BEGIN Supplied records

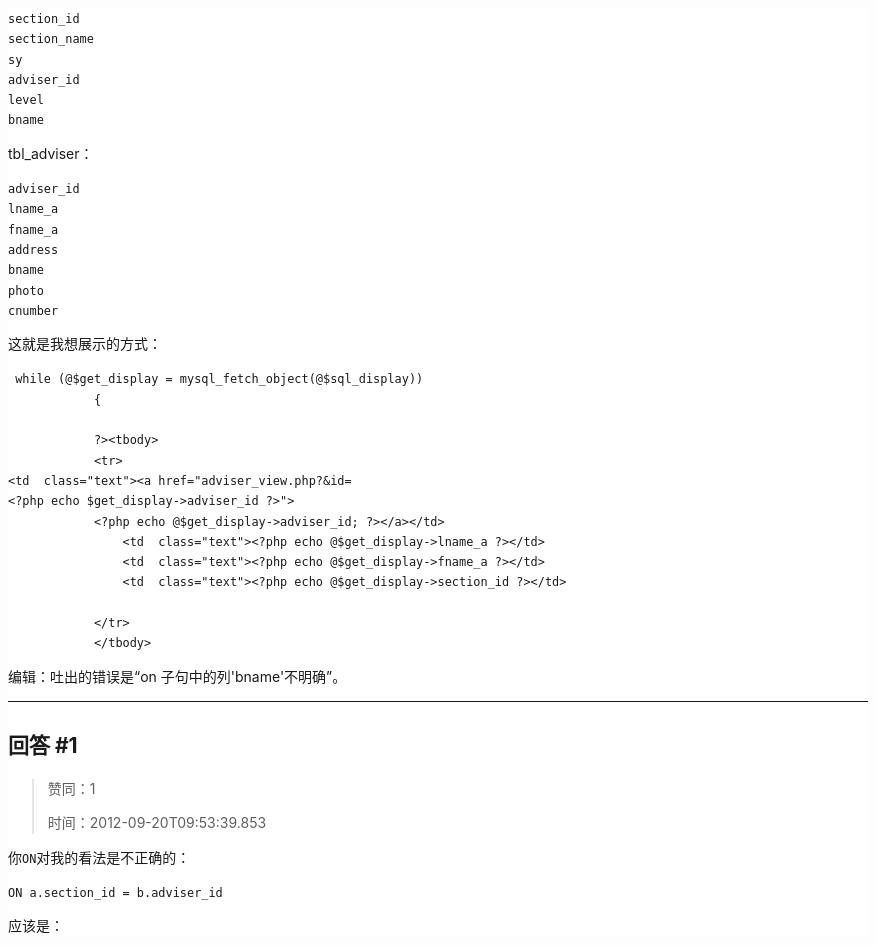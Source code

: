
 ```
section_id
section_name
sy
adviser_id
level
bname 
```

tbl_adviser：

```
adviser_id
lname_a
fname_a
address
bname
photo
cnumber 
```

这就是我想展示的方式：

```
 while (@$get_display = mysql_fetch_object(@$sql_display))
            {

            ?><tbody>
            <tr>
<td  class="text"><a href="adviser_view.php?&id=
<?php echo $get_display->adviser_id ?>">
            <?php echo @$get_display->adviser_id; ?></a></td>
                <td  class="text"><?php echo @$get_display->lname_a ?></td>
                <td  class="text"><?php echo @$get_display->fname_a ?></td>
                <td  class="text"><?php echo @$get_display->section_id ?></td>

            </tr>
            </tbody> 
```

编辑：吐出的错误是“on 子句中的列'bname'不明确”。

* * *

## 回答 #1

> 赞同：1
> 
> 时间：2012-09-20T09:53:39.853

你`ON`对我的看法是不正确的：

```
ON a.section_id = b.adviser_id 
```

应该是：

END Supplied records

- **What you should do**
Could you reproduce the entries verbatim, leaving out all pictures?

- **Result**
Source code

:
 ```
section_id
section_name
sy
adviser_id
level
bname 
```

tbl_adviser：

```
adviser_id
lname_a
fname_a
address
bname
photo
cnumber 
```

这就是我想展示的方式：

```
 while (@$get_display = mysql_fetch_object(@$sql_display))
            {

            ?><tbody>
            <tr>
<td  class="text"><a href="adviser_view.php?&id=
<?php echo $get_display->adviser_id ?>">
            <?php echo @$get_display->adviser_id; ?></a></td>
                <td  class="text"><?php echo @$get_display->lname_a ?></td>
                <td  class="text"><?php echo @$get_display->fname_a ?></td>
                <td  class="text"><?php echo @$get_display->section_id ?></td>

            </tr>
            </tbody> 
```

编辑：吐出的错误是“on 子句中的列'bname'不明确”。

* * *

## 回答 #1

> 赞同：1
> 
> 时间：2012-09-20T09:53:39.853

你`ON`对我的看法是不正确的：

```
ON a.section_id = b.adviser_id 
```

应该是：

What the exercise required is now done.